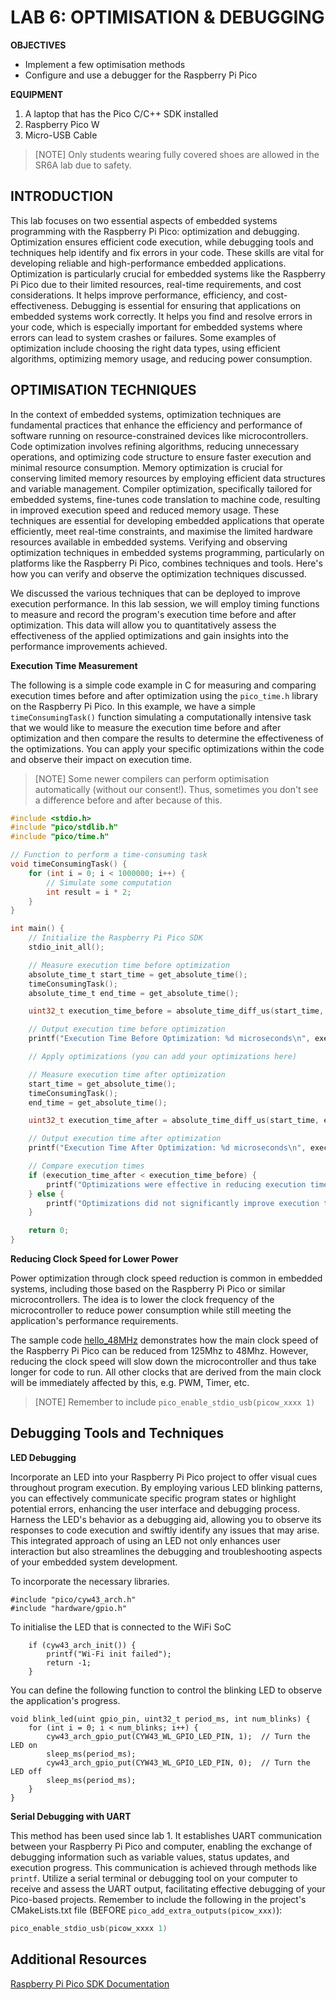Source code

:# LAB 6: OPTIMISATION & DEBUGGING

**OBJECTIVES**
-	Implement a few optimisation methods
-	Configure and use a debugger for the Raspberry Pi Pico


**EQUIPMENT** 
1.	A laptop that has the Pico C/C++ SDK installed
2.	Raspberry Pico W
3.	Micro-USB Cable

> [NOTE]
> Only students wearing fully covered shoes are allowed in the SR6A lab due to safety.

## **INTRODUCTION** 

This lab focuses on two essential aspects of embedded systems programming with the Raspberry Pi Pico: optimization and debugging. Optimization ensures efficient code execution, while debugging tools and techniques help identify and fix errors in your code. These skills are vital for developing reliable and high-performance embedded applications. Optimization is particularly crucial for embedded systems like the Raspberry Pi Pico due to their limited resources, real-time requirements, and cost considerations. It helps improve performance, efficiency, and cost-effectiveness. Debugging is essential for ensuring that applications on embedded systems work correctly. It helps you find and resolve errors in your code, which is especially important for embedded systems where errors can lead to system crashes or failures. Some examples of optimization include choosing the right data types, using efficient algorithms, optimizing memory usage, and reducing power consumption.

## **OPTIMISATION TECHNIQUES**

In the context of embedded systems, optimization techniques are fundamental practices that enhance the efficiency and performance of software running on resource-constrained devices like microcontrollers. Code optimization involves refining algorithms, reducing unnecessary operations, and optimizing code structure to ensure faster execution and minimal resource consumption. Memory optimization is crucial for conserving limited memory resources by employing efficient data structures and variable management. Compiler optimization, specifically tailored for embedded systems, fine-tunes code translation to machine code, resulting in improved execution speed and reduced memory usage. These techniques are essential for developing embedded applications that operate efficiently, meet real-time constraints, and maximise the limited hardware resources available in embedded systems. Verifying and observing optimization techniques in embedded systems programming, particularly on platforms like the Raspberry Pi Pico, combines techniques and tools. Here's how you can verify and observe the optimization techniques discussed. 

We discussed the various techniques that can be deployed to improve execution performance. In this lab session, we will employ timing functions to measure and record the program's execution time before and after optimization. This data will allow you to quantitatively assess the effectiveness of the applied optimizations and gain insights into the performance improvements achieved.

**Execution Time Measurement**

The following is a simple code example in C for measuring and comparing execution times before and after optimization using the `pico_time.h` library on the Raspberry Pi Pico. In this example, we have a simple `timeConsumingTask()` function simulating a computationally intensive task that we would like to measure the execution time before and after optimization and then compare the results to determine the effectiveness of the optimizations. You can apply your specific optimizations within the code and observe their impact on execution time.

> [NOTE]
> Some newer compilers can perform optimisation automatically (without our consent!). Thus, sometimes you don't see a difference before and after because of this.

```c
#include <stdio.h>
#include "pico/stdlib.h"
#include "pico/time.h"

// Function to perform a time-consuming task
void timeConsumingTask() {
    for (int i = 0; i < 1000000; i++) {
        // Simulate some computation
        int result = i * 2;
    }
}

int main() {
    // Initialize the Raspberry Pi Pico SDK
    stdio_init_all();

    // Measure execution time before optimization
    absolute_time_t start_time = get_absolute_time();
    timeConsumingTask();
    absolute_time_t end_time = get_absolute_time();

    uint32_t execution_time_before = absolute_time_diff_us(start_time, end_time);

    // Output execution time before optimization
    printf("Execution Time Before Optimization: %d microseconds\n", execution_time_before);

    // Apply optimizations (you can add your optimizations here)

    // Measure execution time after optimization
    start_time = get_absolute_time();
    timeConsumingTask();
    end_time = get_absolute_time();

    uint32_t execution_time_after = absolute_time_diff_us(start_time, end_time);

    // Output execution time after optimization
    printf("Execution Time After Optimization: %d microseconds\n", execution_time_after);

    // Compare execution times
    if (execution_time_after < execution_time_before) {
        printf("Optimizations were effective in reducing execution time.\n");
    } else {
        printf("Optimizations did not significantly improve execution time.\n");
    }

    return 0;
}
```
**Reducing Clock Speed for Lower Power**

Power optimization through clock speed reduction is common in embedded systems, including those based on the Raspberry Pi Pico or similar microcontrollers. The idea is to lower the clock frequency of the microcontroller to reduce power consumption while still meeting the application's performance requirements. 

The sample code [hello_48MHz](https://github.com/raspberrypi/pico-examples/blob/master/clocks/hello_48MHz/hello_48MHz.c) demonstrates how the main clock speed of the Raspberry Pi Pico can be reduced from 125Mhz to 48Mhz. However, reducing the clock speed will slow down the microcontroller and thus take longer for code to run. All other clocks that are derived from the main clock will be immediately affected by this, e.g. PWM, Timer, etc.

> [NOTE]
> Remember to include `pico_enable_stdio_usb(picow_xxxx 1)`


## Debugging Tools and Techniques

**LED Debugging**

Incorporate an LED into your Raspberry Pi Pico project to offer visual cues throughout program execution. By employing various LED blinking patterns, you can effectively communicate specific program states or highlight potential errors, enhancing the user interface and debugging process. Harness the LED's behavior as a debugging aid, allowing you to observe its responses to code execution and swiftly identify any issues that may arise. This integrated approach of using an LED not only enhances user interaction but also streamlines the debugging and troubleshooting aspects of your embedded system development.

To incorporate the necessary libraries.
```
#include "pico/cyw43_arch.h"
#include "hardware/gpio.h"
```

To initialise the LED that is connected to the WiFi SoC
```
    if (cyw43_arch_init()) {
        printf("Wi-Fi init failed");
        return -1;
    }
```

You can define the following function to control the blinking LED to observe the application's progress.
```
void blink_led(uint gpio_pin, uint32_t period_ms, int num_blinks) {
    for (int i = 0; i < num_blinks; i++) {
        cyw43_arch_gpio_put(CYW43_WL_GPIO_LED_PIN, 1);  // Turn the LED on
        sleep_ms(period_ms);
        cyw43_arch_gpio_put(CYW43_WL_GPIO_LED_PIN, 0);  // Turn the LED off
        sleep_ms(period_ms);
    }
}
```

**Serial Debugging with UART**

This method has been used since lab 1. It establishes UART communication between your Raspberry Pi Pico and computer, enabling the exchange of debugging information such as variable values, status updates, and execution progress. This communication is achieved through methods like `printf`. Utilize a serial terminal or debugging tool on your computer to receive and assess the UART output, facilitating effective debugging of your Pico-based projects. Remember to include the following in the project's CMakeLists.txt file (BEFORE `pico_add_extra_outputs(picow_xxx)`):

``` c
pico_enable_stdio_usb(picow_xxxx 1)
```

## Additional Resources
[Raspberry Pi Pico SDK Documentation](https://www.raspberrypi.com/documentation/pico-sdk/index_doxygen.html)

### About this task:
Restate each entry word for word. Omit every picture.

### Finished task:
Source code

:# LAB 6: OPTIMISATION & DEBUGGING

**OBJECTIVES**
-	Implement a few optimisation methods
-	Configure and use a debugger for the Raspberry Pi Pico


**EQUIPMENT** 
1.	A laptop that has the Pico C/C++ SDK installed
2.	Raspberry Pico W
3.	Micro-USB Cable

> [NOTE]
> Only students wearing fully covered shoes are allowed in the SR6A lab due to safety.

## **INTRODUCTION** 

This lab focuses on two essential aspects of embedded systems programming with the Raspberry Pi Pico: optimization and debugging. Optimization ensures efficient code execution, while debugging tools and techniques help identify and fix errors in your code. These skills are vital for developing reliable and high-performance embedded applications. Optimization is particularly crucial for embedded systems like the Raspberry Pi Pico due to their limited resources, real-time requirements, and cost considerations. It helps improve performance, efficiency, and cost-effectiveness. Debugging is essential for ensuring that applications on embedded systems work correctly. It helps you find and resolve errors in your code, which is especially important for embedded systems where errors can lead to system crashes or failures. Some examples of optimization include choosing the right data types, using efficient algorithms, optimizing memory usage, and reducing power consumption.

## **OPTIMISATION TECHNIQUES**

In the context of embedded systems, optimization techniques are fundamental practices that enhance the efficiency and performance of software running on resource-constrained devices like microcontrollers. Code optimization involves refining algorithms, reducing unnecessary operations, and optimizing code structure to ensure faster execution and minimal resource consumption. Memory optimization is crucial for conserving limited memory resources by employing efficient data structures and variable management. Compiler optimization, specifically tailored for embedded systems, fine-tunes code translation to machine code, resulting in improved execution speed and reduced memory usage. These techniques are essential for developing embedded applications that operate efficiently, meet real-time constraints, and maximise the limited hardware resources available in embedded systems. Verifying and observing optimization techniques in embedded systems programming, particularly on platforms like the Raspberry Pi Pico, combines techniques and tools. Here's how you can verify and observe the optimization techniques discussed. 

We discussed the various techniques that can be deployed to improve execution performance. In this lab session, we will employ timing functions to measure and record the program's execution time before and after optimization. This data will allow you to quantitatively assess the effectiveness of the applied optimizations and gain insights into the performance improvements achieved.

**Execution Time Measurement**

The following is a simple code example in C for measuring and comparing execution times before and after optimization using the `pico_time.h` library on the Raspberry Pi Pico. In this example, we have a simple `timeConsumingTask()` function simulating a computationally intensive task that we would like to measure the execution time before and after optimization and then compare the results to determine the effectiveness of the optimizations. You can apply your specific optimizations within the code and observe their impact on execution time.

> [NOTE]
> Some newer compilers can perform optimisation automatically (without our consent!). Thus, sometimes you don't see a difference before and after because of this.

```c
#include <stdio.h>
#include "pico/stdlib.h"
#include "pico/time.h"

// Function to perform a time-consuming task
void timeConsumingTask() {
    for (int i = 0; i < 1000000; i++) {
        // Simulate some computation
        int result = i * 2;
    }
}

int main() {
    // Initialize the Raspberry Pi Pico SDK
    stdio_init_all();

    // Measure execution time before optimization
    absolute_time_t start_time = get_absolute_time();
    timeConsumingTask();
    absolute_time_t end_time = get_absolute_time();

    uint32_t execution_time_before = absolute_time_diff_us(start_time, end_time);

    // Output execution time before optimization
    printf("Execution Time Before Optimization: %d microseconds\n", execution_time_before);

    // Apply optimizations (you can add your optimizations here)

    // Measure execution time after optimization
    start_time = get_absolute_time();
    timeConsumingTask();
    end_time = get_absolute_time();

    uint32_t execution_time_after = absolute_time_diff_us(start_time, end_time);

    // Output execution time after optimization
    printf("Execution Time After Optimization: %d microseconds\n", execution_time_after);

    // Compare execution times
    if (execution_time_after < execution_time_before) {
        printf("Optimizations were effective in reducing execution time.\n");
    } else {
        printf("Optimizations did not significantly improve execution time.\n");
    }

    return 0;
}
```
**Reducing Clock Speed for Lower Power**

Power optimization through clock speed reduction is common in embedded systems, including those based on the Raspberry Pi Pico or similar microcontrollers. The idea is to lower the clock frequency of the microcontroller to reduce power consumption while still meeting the application's performance requirements. 

The sample code [hello_48MHz](https://github.com/raspberrypi/pico-examples/blob/master/clocks/hello_48MHz/hello_48MHz.c) demonstrates how the main clock speed of the Raspberry Pi Pico can be reduced from 125Mhz to 48Mhz. However, reducing the clock speed will slow down the microcontroller and thus take longer for code to run. All other clocks that are derived from the main clock will be immediately affected by this, e.g. PWM, Timer, etc.

> [NOTE]
> Remember to include `pico_enable_stdio_usb(picow_xxxx 1)`


## Debugging Tools and Techniques

**LED Debugging**

Incorporate an LED into your Raspberry Pi Pico project to offer visual cues throughout program execution. By employing various LED blinking patterns, you can effectively communicate specific program states or highlight potential errors, enhancing the user interface and debugging process. Harness the LED's behavior as a debugging aid, allowing you to observe its responses to code execution and swiftly identify any issues that may arise. This integrated approach of using an LED not only enhances user interaction but also streamlines the debugging and troubleshooting aspects of your embedded system development.

To incorporate the necessary libraries.
```
#include "pico/cyw43_arch.h"
#include "hardware/gpio.h"
```

To initialise the LED that is connected to the WiFi SoC
```
    if (cyw43_arch_init()) {
        printf("Wi-Fi init failed");
        return -1;
    }
```

You can define the following function to control the blinking LED to observe the application's progress.
```
void blink_led(uint gpio_pin, uint32_t period_ms, int num_blinks) {
    for (int i = 0; i < num_blinks; i++) {
        cyw43_arch_gpio_put(CYW43_WL_GPIO_LED_PIN, 1);  // Turn the LED on
        sleep_ms(period_ms);
        cyw43_arch_gpio_put(CYW43_WL_GPIO_LED_PIN, 0);  // Turn the LED off
        sleep_ms(period_ms);
    }
}
```

**Serial Debugging with UART**

This method has been used since lab 1. It establishes UART communication between your Raspberry Pi Pico and computer, enabling the exchange of debugging information such as variable values, status updates, and execution progress. This communication is achieved through methods like `printf`. Utilize a serial terminal or debugging tool on your computer to receive and assess the UART output, facilitating effective debugging of your Pico-based projects. Remember to include the following in the project's CMakeLists.txt file (BEFORE `pico_add_extra_outputs(picow_xxx)`):

``` c
pico_enable_stdio_usb(picow_xxxx 1)
```

## Additional Resources
[Raspberry Pi Pico SDK Documentation](https://www.raspberrypi.com/documentation/pico-sdk/index_doxygen.html)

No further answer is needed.